* TRY IT *
Going through the data below, please show each line containing the string "that".

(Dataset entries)
"""
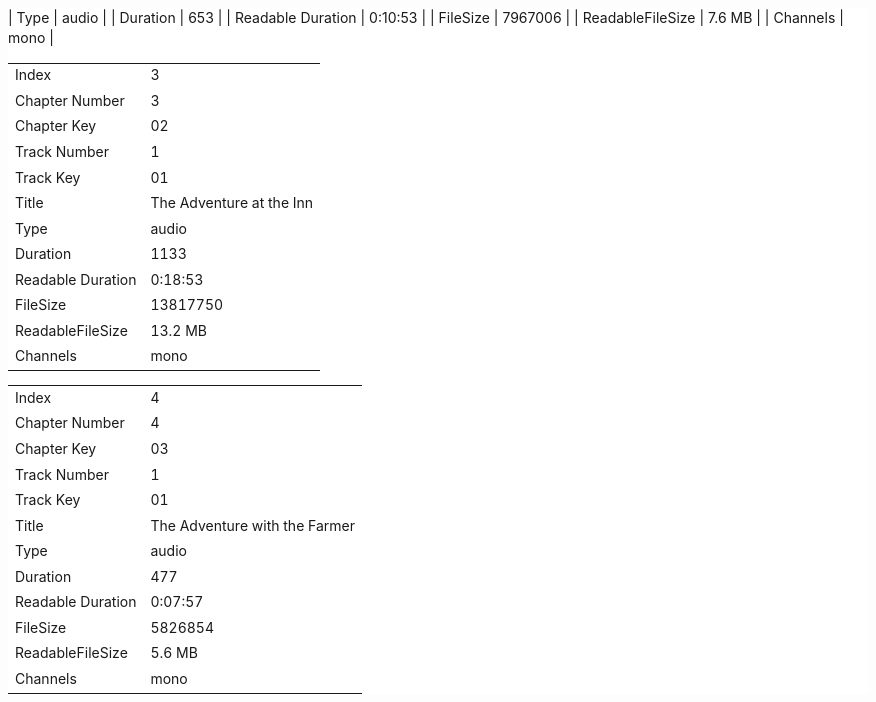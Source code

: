 | Type | audio |
| Duration | 653 |
| Readable Duration | 0:10:53 |
| FileSize | 7967006 |
| ReadableFileSize | 7.6 MB |
| Channels | mono |

|  |  |
| - | - |
| Index | 3 |
| Chapter Number | 3 |
| Chapter Key | 02 |
| Track Number | 1 |
| Track Key | 01 |
| Title | The Adventure at the Inn |
| Type | audio |
| Duration | 1133 |
| Readable Duration | 0:18:53 |
| FileSize | 13817750 |
| ReadableFileSize | 13.2 MB |
| Channels | mono |

|  |  |
| - | - |
| Index | 4 |
| Chapter Number | 4 |
| Chapter Key | 03 |
| Track Number | 1 |
| Track Key | 01 |
| Title |  The Adventure with the Farmer |
| Type | audio |
| Duration | 477 |
| Readable Duration | 0:07:57 |
| FileSize | 5826854 |
| ReadableFileSize | 5.6 MB |
| Channels | mono |
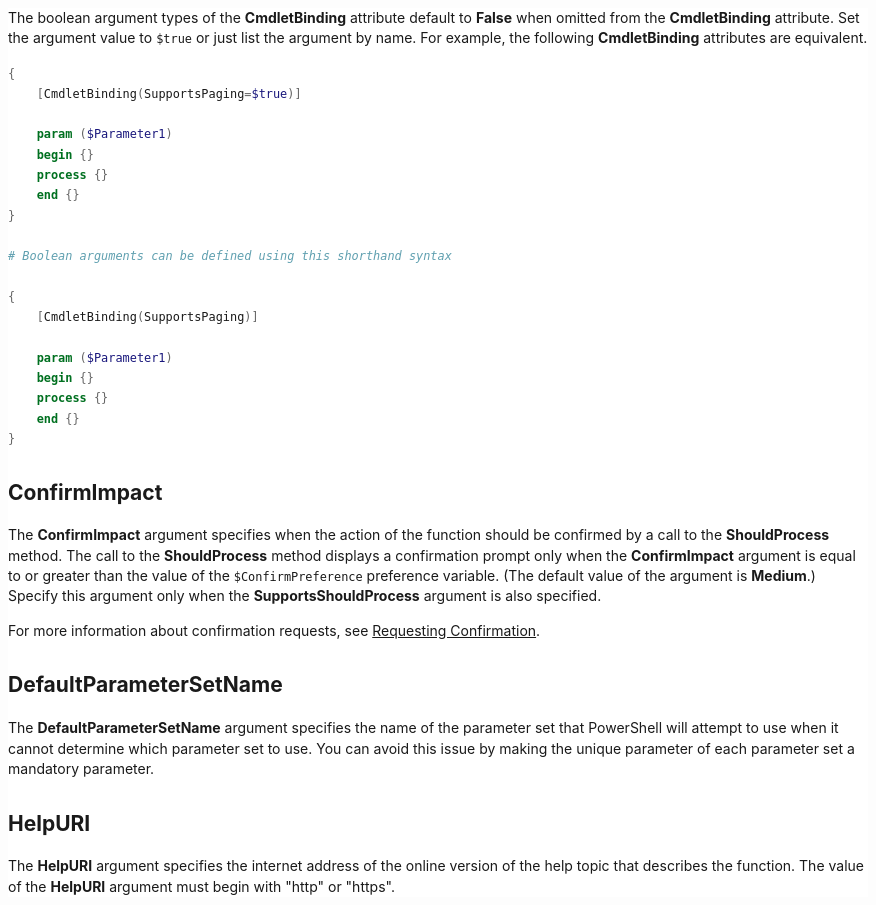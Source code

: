 The boolean argument types of the **CmdletBinding** attribute default to
**False** when omitted from the **CmdletBinding** attribute. Set the argument
value to `$true` or just list the argument by name. For example, the following
**CmdletBinding** attributes are equivalent.

```powershell
{
    [CmdletBinding(SupportsPaging=$true)]

    param ($Parameter1)
    begin {}
    process {}
    end {}
}

# Boolean arguments can be defined using this shorthand syntax

{
    [CmdletBinding(SupportsPaging)]

    param ($Parameter1)
    begin {}
    process {}
    end {}
}
```

## ConfirmImpact

The **ConfirmImpact** argument specifies when the action of the function should
be confirmed by a call to the **ShouldProcess** method. The call to the
**ShouldProcess** method displays a confirmation prompt only when the
**ConfirmImpact** argument is equal to or greater than the value of the
`$ConfirmPreference` preference variable. (The default value of the argument is
**Medium**.) Specify this argument only when the **SupportsShouldProcess**
argument is also specified.

For more information about confirmation requests, see
[Requesting Confirmation][01].

## DefaultParameterSetName

The **DefaultParameterSetName** argument specifies the name of the parameter
set that PowerShell will attempt to use when it cannot determine which
parameter set to use. You can avoid this issue by making the unique parameter
of each parameter set a mandatory parameter.

## HelpURI

The **HelpURI** argument specifies the internet address of the online version
of the help topic that describes the function. The value of the **HelpURI**
argument must begin with "http" or "https".


[01]: /powershell/scripting/developer/cmdlet/requesting-confirmation
[02]: about_CommonParameters.md
[03]: about_Functions_Advanced_Methods.md
[04]: about_Functions_Advanced_Parameters.md
[05]: about_Functions_Advanced.md
[06]: about_Functions_OutputTypeAttribute.md
[07]: about_Functions.md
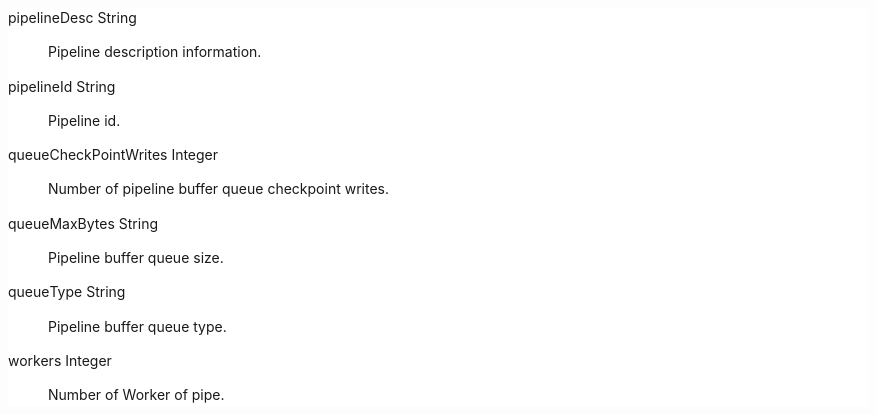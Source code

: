 </dd><dt class="property-required"
            title="Required">
        <span id="pipelinedesc_java">
<a data-swiftype-name="resource-property" data-swiftype-type="text" href="#pipelinedesc_java" style="color: inherit; text-decoration: inherit;">pipeline<wbr>Desc</a>
</span>
        <span class="property-indicator"></span>
        <span class="property-type">String</span>
    </dt>
    <dd><p>Pipeline description information.</p>
</dd><dt class="property-required"
            title="Required">
        <span id="pipelineid_java">
<a data-swiftype-name="resource-property" data-swiftype-type="text" href="#pipelineid_java" style="color: inherit; text-decoration: inherit;">pipeline<wbr>Id</a>
</span>
        <span class="property-indicator"></span>
        <span class="property-type">String</span>
    </dt>
    <dd><p>Pipeline id.</p>
</dd><dt class="property-required"
            title="Required">
        <span id="queuecheckpointwrites_java">
<a data-swiftype-name="resource-property" data-swiftype-type="text" href="#queuecheckpointwrites_java" style="color: inherit; text-decoration: inherit;">queue<wbr>Check<wbr>Point<wbr>Writes</a>
</span>
        <span class="property-indicator"></span>
        <span class="property-type">Integer</span>
    </dt>
    <dd><p>Number of pipeline buffer queue checkpoint writes.</p>
</dd><dt class="property-required"
            title="Required">
        <span id="queuemaxbytes_java">
<a data-swiftype-name="resource-property" data-swiftype-type="text" href="#queuemaxbytes_java" style="color: inherit; text-decoration: inherit;">queue<wbr>Max<wbr>Bytes</a>
</span>
        <span class="property-indicator"></span>
        <span class="property-type">String</span>
    </dt>
    <dd><p>Pipeline buffer queue size.</p>
</dd><dt class="property-required"
            title="Required">
        <span id="queuetype_java">
<a data-swiftype-name="resource-property" data-swiftype-type="text" href="#queuetype_java" style="color: inherit; text-decoration: inherit;">queue<wbr>Type</a>
</span>
        <span class="property-indicator"></span>
        <span class="property-type">String</span>
    </dt>
    <dd><p>Pipeline buffer queue type.</p>
</dd><dt class="property-required"
            title="Required">
        <span id="workers_java">
<a data-swiftype-name="resource-property" data-swiftype-type="text" href="#workers_java" style="color: inherit; text-decoration: inherit;">workers</a>
</span>
        <span class="property-indicator"></span>
        <span class="property-type">Integer</span>
    </dt>
    <dd><p>Number of Worker of pipe.</p>
</dd></dl>
</pulumi-choosable>
</div>
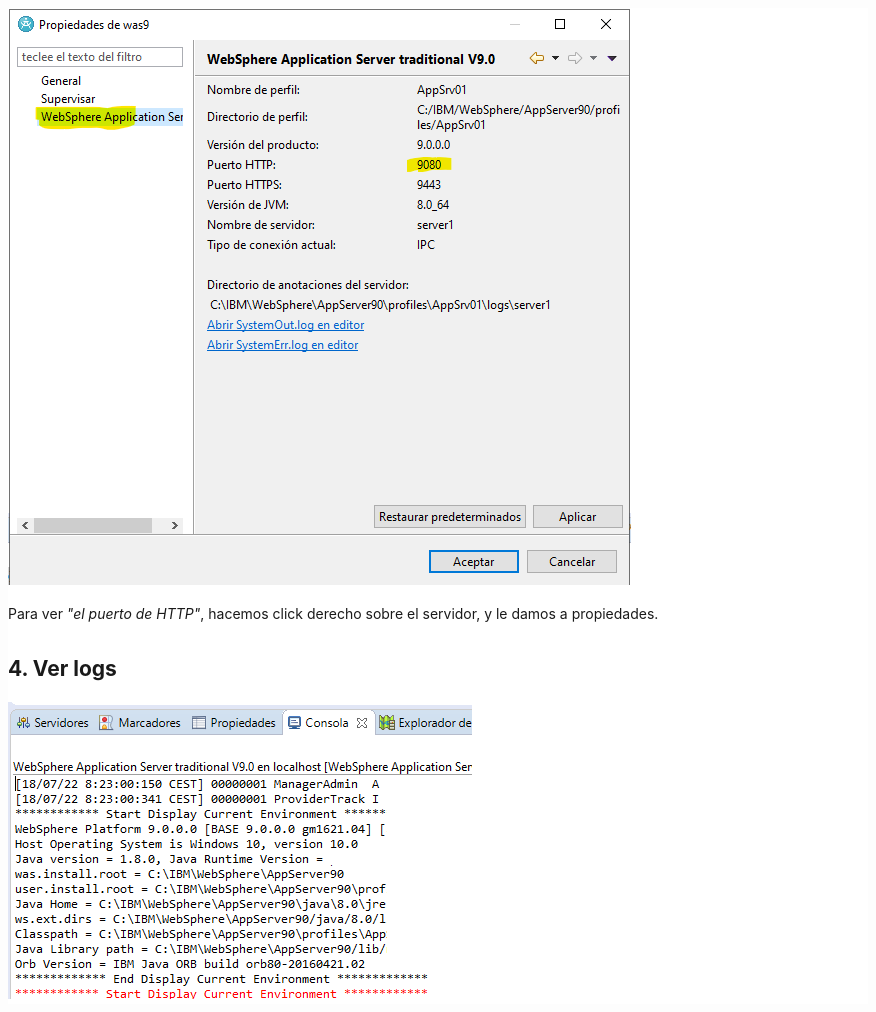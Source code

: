 ![Imagen](img/05-04-abrir-consola-administrativa.png)

Para ver *"el puerto de HTTP"*, hacemos click derecho sobre el servidor, y le damos a propiedades.


## 4. Ver logs

![Imagen](img/05-01-ver-logs.png)
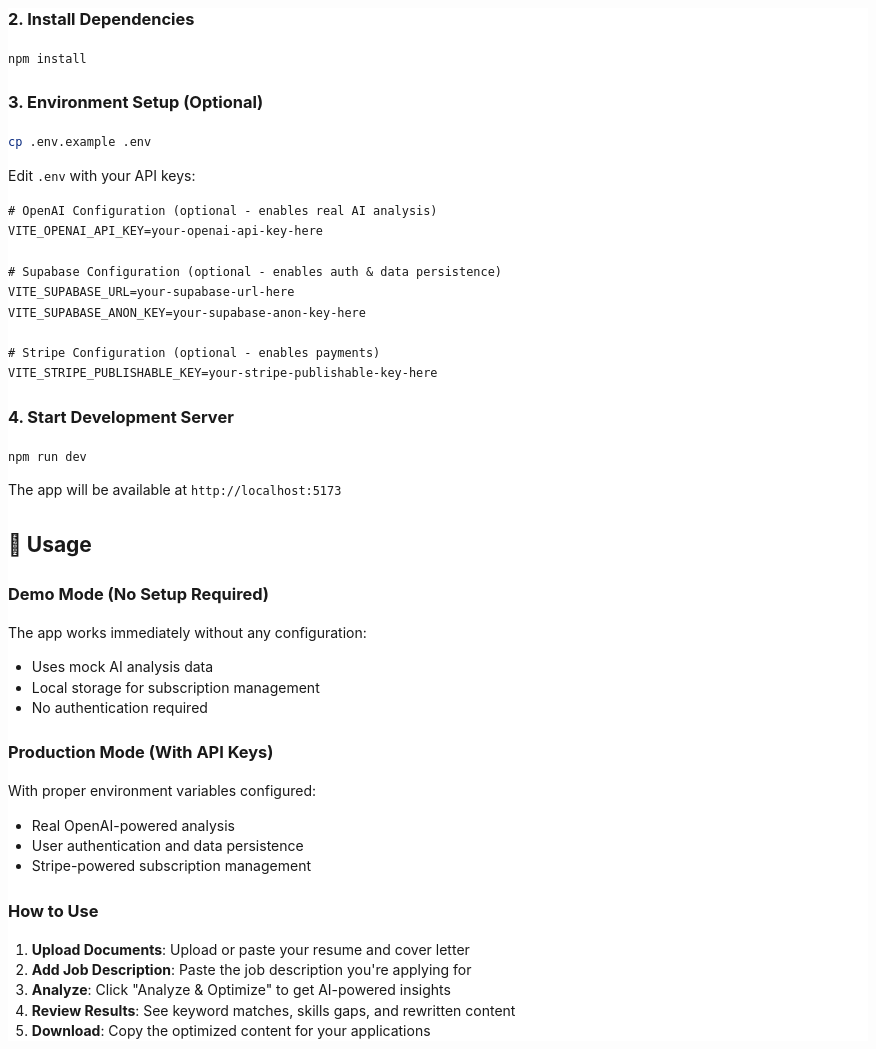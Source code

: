 ### 2. Install Dependencies
```bash
npm install
```

### 3. Environment Setup (Optional)
```bash
cp .env.example .env
```

Edit `.env` with your API keys:
```env
# OpenAI Configuration (optional - enables real AI analysis)
VITE_OPENAI_API_KEY=your-openai-api-key-here

# Supabase Configuration (optional - enables auth & data persistence)
VITE_SUPABASE_URL=your-supabase-url-here
VITE_SUPABASE_ANON_KEY=your-supabase-anon-key-here

# Stripe Configuration (optional - enables payments)
VITE_STRIPE_PUBLISHABLE_KEY=your-stripe-publishable-key-here
```

### 4. Start Development Server
```bash
npm run dev
```

The app will be available at `http://localhost:5173`

## 🎯 Usage

### Demo Mode (No Setup Required)
The app works immediately without any configuration:
- Uses mock AI analysis data
- Local storage for subscription management
- No authentication required

### Production Mode (With API Keys)
With proper environment variables configured:
- Real OpenAI-powered analysis
- User authentication and data persistence
- Stripe-powered subscription management

### How to Use
1. **Upload Documents**: Upload or paste your resume and cover letter
2. **Add Job Description**: Paste the job description you're applying for
3. **Analyze**: Click "Analyze & Optimize" to get AI-powered insights
4. **Review Results**: See keyword matches, skills gaps, and rewritten content
5. **Download**: Copy the optimized content for your applications
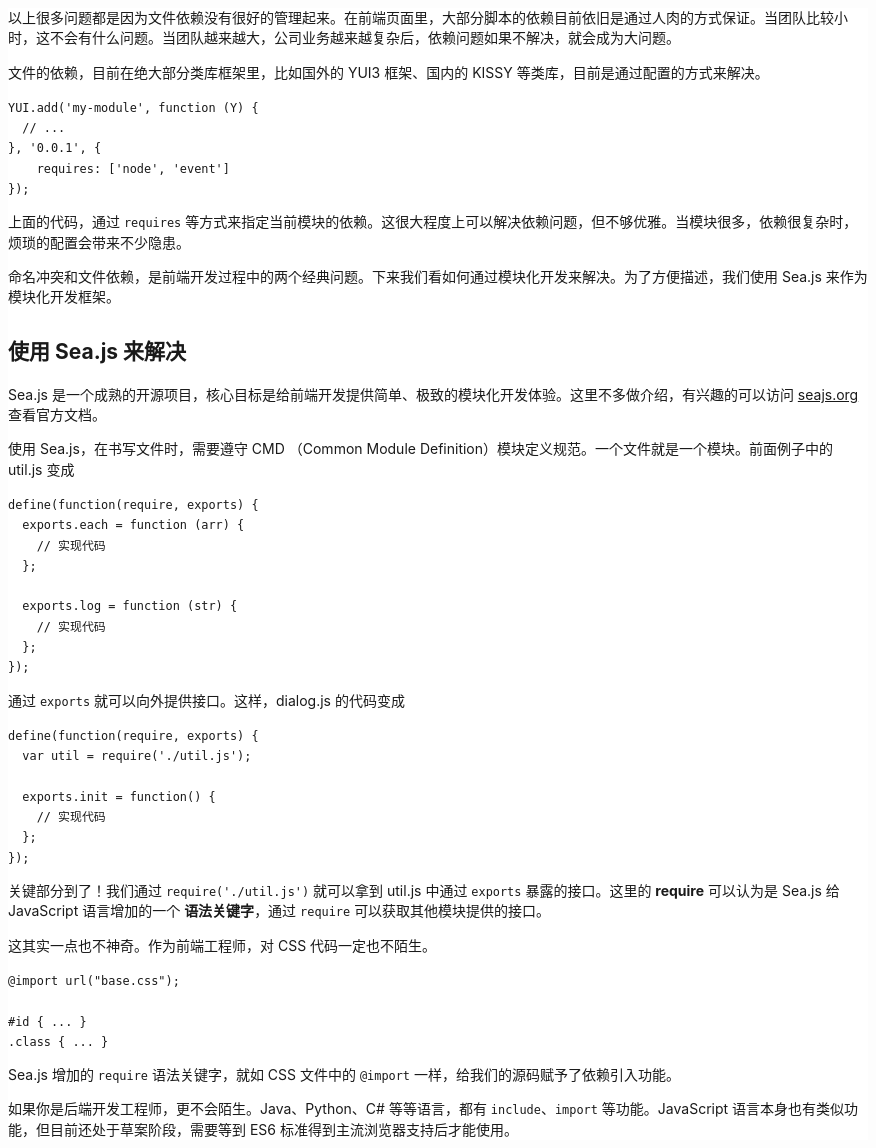 以上很多问题都是因为文件依赖没有很好的管理起来。在前端页面里，大部分脚本的依赖目前依旧是通过人肉的方式保证。当团队比较小时，这不会有什么问题。当团队越来越大，公司业务越来越复杂后，依赖问题如果不解决，就会成为大问题。

文件的依赖，目前在绝大部分类库框架里，比如国外的 YUI3 框架、国内的 KISSY 等类库，目前是通过配置的方式来解决。


    YUI.add('my-module', function (Y) {
      // ...
    }, '0.0.1', {
        requires: ['node', 'event']
    });


上面的代码，通过 `requires` 等方式来指定当前模块的依赖。这很大程度上可以解决依赖问题，但不够优雅。当模块很多，依赖很复杂时，烦琐的配置会带来不少隐患。

命名冲突和文件依赖，是前端开发过程中的两个经典问题。下来我们看如何通过模块化开发来解决。为了方便描述，我们使用 Sea.js 来作为模块化开发框架。

## 使用 Sea.js 来解决

Sea.js 是一个成熟的开源项目，核心目标是给前端开发提供简单、极致的模块化开发体验。这里不多做介绍，有兴趣的可以访问 [seajs.org][1] 查看官方文档。

使用 Sea.js，在书写文件时，需要遵守 CMD （Common Module Definition）模块定义规范。一个文件就是一个模块。前面例子中的 util.js 变成


    define(function(require, exports) {
      exports.each = function (arr) {
        // 实现代码
      };

      exports.log = function (str) {
        // 实现代码
      };
    });


通过 `exports` 就可以向外提供接口。这样，dialog.js 的代码变成


    define(function(require, exports) {
      var util = require('./util.js');

      exports.init = function() {
        // 实现代码
      };
    });


关键部分到了！我们通过 `require('./util.js')` 就可以拿到 util.js 中通过 `exports` 暴露的接口。这里的 **require** 可以认为是 Sea.js 给 JavaScript 语言增加的一个 **语法关键字**，通过 `require` 可以获取其他模块提供的接口。

这其实一点也不神奇。作为前端工程师，对 CSS 代码一定也不陌生。


    @import url("base.css");

    #id { ... }
    .class { ... }


Sea.js 增加的 `require` 语法关键字，就如 CSS 文件中的 `@import` 一样，给我们的源码赋予了依赖引入功能。

如果你是后端开发工程师，更不会陌生。Java、Python、C# 等等语言，都有 `include`、`import` 等功能。JavaScript 语言本身也有类似功能，但目前还处于草案阶段，需要等到 ES6 标准得到主流浏览器支持后才能使用。


   [1]: http://seajs.org/
   [2]: http://hi.baidu.com/liuda101/item/54bcf8d0b6a65602d68ed057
"""
* RESPONSE TO THIS EXERCISE *
set that PowerShell will attempt to use when it cannot determine which
of the help topic that describes the function. The value of the **HelpURI**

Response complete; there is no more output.